Este primeiro compromisso, de carácter espiritual e moral, diz respeito a todos
nós como cristãos e, por isso, podemos dizer, tem uma dimensão acentuadamente
ecuménica. A segunda consequência, também de natureza teológica, é a que deriva
do profundo, radical e peculiar vínculo que une a Igreja e o povo judeu,
"primogénito da aliança" (Oração universal de Sexta-Feira Santa). Este laço, por
um lado, impele-nos a respeitar e a amar o povo judeu e, por outro, permite-nos
captar no anti-semitismo uma ulterior dimensão em relação à perspectiva geral do
racismo ou da discriminação religiosa que também o anti-semitismo tem em comum
com outras formas de ódio étnico, cultural ou religioso, como foi descrito no
documento "A Igreja diante do racismo" (Pontifícia Comissão "Iustitia et Pax", 3
de Novembro de 1988, I par. 15). Trata-se, aqui, não apenas das dimensões
cultural, social, política ou ideológica e, mais em geral, "laica" do
anti-semitismo, que contudo deve preocupar-nos em grande medida, mas de um dos
seus aspectos específicos, que já tinha sido firmemente condenado em 1928, pela
Sé Apostólica, quando definia o anti-semitismo como "odium adversus populum olim
a Deo electum" (AAS XX/1928, pp. 103-104).
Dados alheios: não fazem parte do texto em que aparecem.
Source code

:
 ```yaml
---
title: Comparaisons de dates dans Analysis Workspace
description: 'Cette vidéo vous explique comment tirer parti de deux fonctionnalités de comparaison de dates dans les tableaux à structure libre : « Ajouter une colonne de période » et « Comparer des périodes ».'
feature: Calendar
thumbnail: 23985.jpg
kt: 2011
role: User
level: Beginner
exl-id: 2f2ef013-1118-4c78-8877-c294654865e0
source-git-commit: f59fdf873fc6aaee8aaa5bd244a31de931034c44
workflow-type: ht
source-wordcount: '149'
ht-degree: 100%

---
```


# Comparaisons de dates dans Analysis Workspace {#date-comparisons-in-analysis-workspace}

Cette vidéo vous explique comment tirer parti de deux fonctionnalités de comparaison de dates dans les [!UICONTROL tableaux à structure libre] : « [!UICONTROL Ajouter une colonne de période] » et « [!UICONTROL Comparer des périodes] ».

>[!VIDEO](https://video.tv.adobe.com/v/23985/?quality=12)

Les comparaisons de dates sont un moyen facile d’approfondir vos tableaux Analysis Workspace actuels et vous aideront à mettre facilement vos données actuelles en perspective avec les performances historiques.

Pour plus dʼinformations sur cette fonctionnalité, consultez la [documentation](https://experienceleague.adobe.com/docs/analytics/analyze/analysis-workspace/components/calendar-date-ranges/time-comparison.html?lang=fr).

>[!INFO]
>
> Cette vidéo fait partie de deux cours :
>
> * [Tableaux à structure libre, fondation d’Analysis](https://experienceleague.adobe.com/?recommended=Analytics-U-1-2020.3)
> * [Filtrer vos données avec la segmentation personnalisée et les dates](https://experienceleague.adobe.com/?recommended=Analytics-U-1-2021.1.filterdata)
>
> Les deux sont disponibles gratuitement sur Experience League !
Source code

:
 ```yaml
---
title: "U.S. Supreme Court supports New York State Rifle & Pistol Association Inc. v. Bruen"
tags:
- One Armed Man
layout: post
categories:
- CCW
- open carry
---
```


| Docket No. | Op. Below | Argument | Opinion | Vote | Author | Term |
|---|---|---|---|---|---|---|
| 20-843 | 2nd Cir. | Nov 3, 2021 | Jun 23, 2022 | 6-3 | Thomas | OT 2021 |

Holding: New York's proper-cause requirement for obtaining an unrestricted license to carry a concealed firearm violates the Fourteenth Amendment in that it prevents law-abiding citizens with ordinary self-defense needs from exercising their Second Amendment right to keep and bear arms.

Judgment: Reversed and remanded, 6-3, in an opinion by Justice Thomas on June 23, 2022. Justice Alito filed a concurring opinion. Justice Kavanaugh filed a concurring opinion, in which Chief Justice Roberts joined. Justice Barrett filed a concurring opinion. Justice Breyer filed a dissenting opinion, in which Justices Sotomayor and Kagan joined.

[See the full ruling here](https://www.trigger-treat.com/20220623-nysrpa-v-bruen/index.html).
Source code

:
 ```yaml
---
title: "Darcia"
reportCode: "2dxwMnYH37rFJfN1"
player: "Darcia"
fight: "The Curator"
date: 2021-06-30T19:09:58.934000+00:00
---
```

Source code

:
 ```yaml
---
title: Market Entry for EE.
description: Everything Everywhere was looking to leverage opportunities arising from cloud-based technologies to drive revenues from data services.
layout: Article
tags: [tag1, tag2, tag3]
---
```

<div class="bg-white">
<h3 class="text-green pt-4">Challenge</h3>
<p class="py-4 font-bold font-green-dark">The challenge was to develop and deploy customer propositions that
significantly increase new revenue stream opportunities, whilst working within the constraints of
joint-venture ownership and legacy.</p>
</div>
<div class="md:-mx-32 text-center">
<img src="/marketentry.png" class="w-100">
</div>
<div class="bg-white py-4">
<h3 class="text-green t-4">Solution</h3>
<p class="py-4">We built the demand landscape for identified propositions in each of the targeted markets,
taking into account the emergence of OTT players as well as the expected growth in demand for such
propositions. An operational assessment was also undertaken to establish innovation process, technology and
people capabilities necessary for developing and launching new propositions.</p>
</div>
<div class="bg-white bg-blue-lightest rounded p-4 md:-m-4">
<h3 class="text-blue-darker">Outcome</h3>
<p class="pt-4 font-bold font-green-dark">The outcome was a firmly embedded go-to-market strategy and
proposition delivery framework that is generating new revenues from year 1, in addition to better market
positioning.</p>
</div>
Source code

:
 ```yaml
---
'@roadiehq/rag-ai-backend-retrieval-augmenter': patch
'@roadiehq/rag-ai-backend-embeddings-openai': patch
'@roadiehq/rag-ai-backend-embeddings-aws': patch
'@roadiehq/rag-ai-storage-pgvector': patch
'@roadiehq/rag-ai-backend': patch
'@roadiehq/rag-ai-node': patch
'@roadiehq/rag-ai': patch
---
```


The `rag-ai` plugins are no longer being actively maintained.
Hoje, à distância de setenta e cinco
anos, a única modificação que temos o dever de introduzir, diz respeito apenas à
eliminação do vocábulo "olim" ("outrora"): e não é de pouca monta porque,
reconhecendo a actualidade perene da aliança entre Deus e o seu povo Israel,
poderemos voltar a descobrir, por nossa vez, juntamente com os irmãos judeus, a
universalidade irrevogável da vocação a servir a humanidade na paz e na justiça,
até ao pleno advento do seu Reino. É quanto recomenda o Sumo Pontífice, também
na sua Exortação Apostólica pós-sinodal Ecclesia in Europa, de 29 de Junho do
corrente ano, recordando "os laços que unem a Igreja ao povo hebreu e o papel
singular de Israel na história da salvação" (n. 56). O Papa João Paulo II
continua, observando que "é preciso reconhecer as raízes comuns que existem
entre o cristianismo e o povo hebreu, chamado por Deus a uma aliança que
permanece irrevogável (cf. Rm 11, 29), tendo alcançado a sua plenitude
definitiva em Cristo. Por isso, é necessário promover o diálogo com o hebraísmo,
sabendo que isto tem uma importância fundamental tanto para a autoconsciência
cristã como para a superação das divisões entre as Igrejas..." (Ecclesia in
Europa, 56). O diálogo e a colaboração entre cristãos e judeus "requer, além
disso, que "se recorde a parte de responsabilidade que os filhos da Igreja
possam ter tido na origem e difusão de uma atitude anti-semita na história e que
se peça perdão a Deus disso mesmo, promovendo na medida do possível encontros de
reconciliação e de amizade com os filhos de Israel" (Nós recordamos: uma
reflexão sobre o Shoah)" (Ecclesia in Europa, 56). Neste espírito de
reencontrada fraternidade poderá florescer uma nova primavera, para a Igreja e
para o mundo, com o coração voltado de Roma para Jerusalém e para a terra dos
Padres, para que também lá possa brotar e amadurecer depressa uma paz duradoura
e justa para todos, como um estandarte erguido no meio dos povos.